Caris held a cup to his mouth. 'Where are the cathedral ornaments, Godwyn?'
'I saw seven golden candlesticks, all covered with pearls, and precious stones, and wrapped in fine linen, and purple, and scarlet, and lying in an ark made of cedarwood, and sandalwood, and silver. I saw a woman riding upon a scarlet beast, having seven heads and ten horns, and full of the names of blasphemy.' The nave rang with the echoes of his ranting.
On the following day the two novices died. That afternoon, Thomas and Merthin buried them in the graveyard to the north of the priory. It was a cold, damp day, but they sweated with the effort of digging. Thomas performed the funeral service. Caris stood at the grave with Merthin. When everything was falling apart, the rituals helped to maintain a semblance of normality. Around them were the new graves of all the other monks except Godwyn and Saul. Saul's body lay under the little chancel of the church, an honor reserved for the most highly regarded priors.

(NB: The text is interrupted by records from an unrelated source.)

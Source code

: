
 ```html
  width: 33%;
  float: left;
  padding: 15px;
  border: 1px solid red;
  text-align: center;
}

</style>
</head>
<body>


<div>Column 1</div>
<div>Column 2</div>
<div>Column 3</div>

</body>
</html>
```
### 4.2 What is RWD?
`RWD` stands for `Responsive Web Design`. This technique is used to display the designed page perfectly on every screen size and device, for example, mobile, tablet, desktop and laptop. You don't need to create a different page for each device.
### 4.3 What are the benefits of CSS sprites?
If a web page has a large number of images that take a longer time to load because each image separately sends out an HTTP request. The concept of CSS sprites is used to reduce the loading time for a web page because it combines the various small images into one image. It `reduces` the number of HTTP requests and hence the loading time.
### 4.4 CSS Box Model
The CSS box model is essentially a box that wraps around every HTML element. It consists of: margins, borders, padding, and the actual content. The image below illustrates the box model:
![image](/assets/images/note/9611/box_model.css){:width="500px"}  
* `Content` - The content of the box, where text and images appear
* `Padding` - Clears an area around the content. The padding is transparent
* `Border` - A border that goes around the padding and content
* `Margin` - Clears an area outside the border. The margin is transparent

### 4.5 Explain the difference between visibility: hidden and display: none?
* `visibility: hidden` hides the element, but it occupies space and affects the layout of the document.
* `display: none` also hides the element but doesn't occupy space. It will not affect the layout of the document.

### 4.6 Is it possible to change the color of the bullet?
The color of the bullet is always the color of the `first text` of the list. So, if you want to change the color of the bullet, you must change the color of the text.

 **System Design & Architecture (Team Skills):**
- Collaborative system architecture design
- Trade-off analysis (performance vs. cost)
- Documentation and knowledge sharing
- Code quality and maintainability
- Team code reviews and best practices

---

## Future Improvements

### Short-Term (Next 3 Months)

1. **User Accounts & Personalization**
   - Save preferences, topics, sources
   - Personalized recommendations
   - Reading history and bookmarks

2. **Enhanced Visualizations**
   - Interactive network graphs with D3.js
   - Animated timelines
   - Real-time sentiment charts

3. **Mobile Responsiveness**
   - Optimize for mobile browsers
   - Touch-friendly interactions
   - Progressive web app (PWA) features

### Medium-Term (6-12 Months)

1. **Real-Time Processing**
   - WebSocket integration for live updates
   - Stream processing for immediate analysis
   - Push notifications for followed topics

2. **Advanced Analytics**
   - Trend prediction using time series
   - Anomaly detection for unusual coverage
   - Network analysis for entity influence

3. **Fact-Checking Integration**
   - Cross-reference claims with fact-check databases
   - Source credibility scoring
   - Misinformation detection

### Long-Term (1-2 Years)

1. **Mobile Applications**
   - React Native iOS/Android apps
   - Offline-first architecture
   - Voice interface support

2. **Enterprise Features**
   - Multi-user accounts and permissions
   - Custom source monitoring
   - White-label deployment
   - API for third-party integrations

Afterward Caris came back into the church and stared at Saul's grave in the chancel. That part of the church was paved with flagstones. Obviously the flags had been lifted so that the grave could be dug. When they had been put back, one of the stones had been polished and carved with an inscription.
It was hard to concentrate, with Godwyn in the corner raving about beasts with seven heads.